• THE RECORDS:
════════════════════

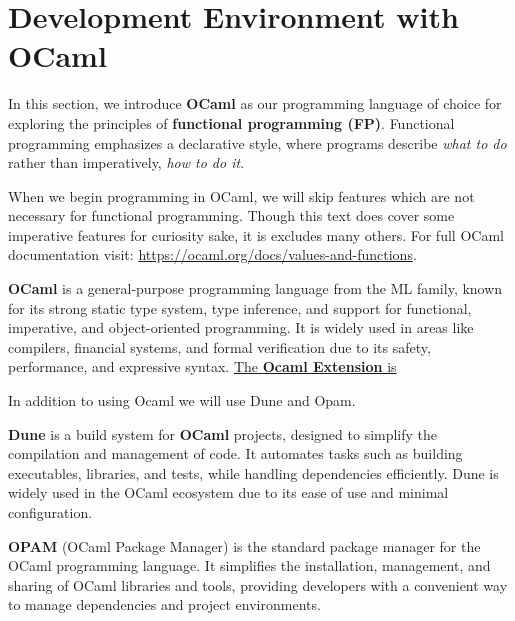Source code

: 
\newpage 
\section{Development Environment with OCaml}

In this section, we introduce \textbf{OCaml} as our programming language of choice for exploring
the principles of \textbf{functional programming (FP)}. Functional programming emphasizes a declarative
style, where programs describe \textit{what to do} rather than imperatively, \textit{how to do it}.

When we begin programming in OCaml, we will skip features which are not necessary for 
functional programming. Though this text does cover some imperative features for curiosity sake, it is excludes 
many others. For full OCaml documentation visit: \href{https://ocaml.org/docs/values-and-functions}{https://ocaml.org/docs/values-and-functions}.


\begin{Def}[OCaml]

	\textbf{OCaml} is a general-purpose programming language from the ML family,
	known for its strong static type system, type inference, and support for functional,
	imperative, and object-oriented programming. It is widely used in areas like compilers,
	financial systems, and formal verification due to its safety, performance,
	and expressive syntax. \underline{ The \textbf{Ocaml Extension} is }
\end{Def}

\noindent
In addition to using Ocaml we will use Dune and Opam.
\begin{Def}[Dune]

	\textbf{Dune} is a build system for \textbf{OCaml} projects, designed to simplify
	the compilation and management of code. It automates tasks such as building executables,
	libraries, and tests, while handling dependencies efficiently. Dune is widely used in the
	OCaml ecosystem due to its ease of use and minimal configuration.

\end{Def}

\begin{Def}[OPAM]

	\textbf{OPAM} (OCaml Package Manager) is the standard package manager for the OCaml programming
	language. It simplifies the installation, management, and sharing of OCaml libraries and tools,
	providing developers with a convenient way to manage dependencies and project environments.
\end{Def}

════════════════════

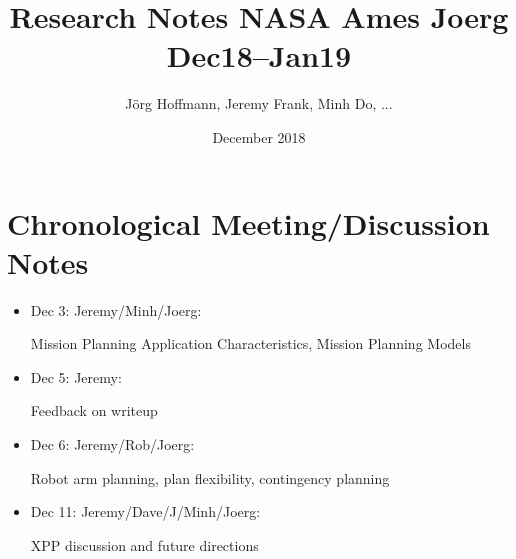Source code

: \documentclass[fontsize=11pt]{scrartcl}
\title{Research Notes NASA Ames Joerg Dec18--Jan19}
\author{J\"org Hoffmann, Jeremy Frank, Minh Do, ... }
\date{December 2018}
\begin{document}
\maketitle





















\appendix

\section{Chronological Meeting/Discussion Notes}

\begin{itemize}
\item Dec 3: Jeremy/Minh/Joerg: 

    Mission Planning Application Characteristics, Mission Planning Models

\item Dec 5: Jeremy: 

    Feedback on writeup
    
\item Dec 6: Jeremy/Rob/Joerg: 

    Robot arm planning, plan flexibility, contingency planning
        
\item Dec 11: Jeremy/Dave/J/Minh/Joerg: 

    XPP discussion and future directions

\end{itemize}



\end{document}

════════════════════

• EXERCISE DETAILS: When you have gone through the records above, say how many lines include the word "functional", and write nothing besides that number.

• WRITTEN ANSWER: 3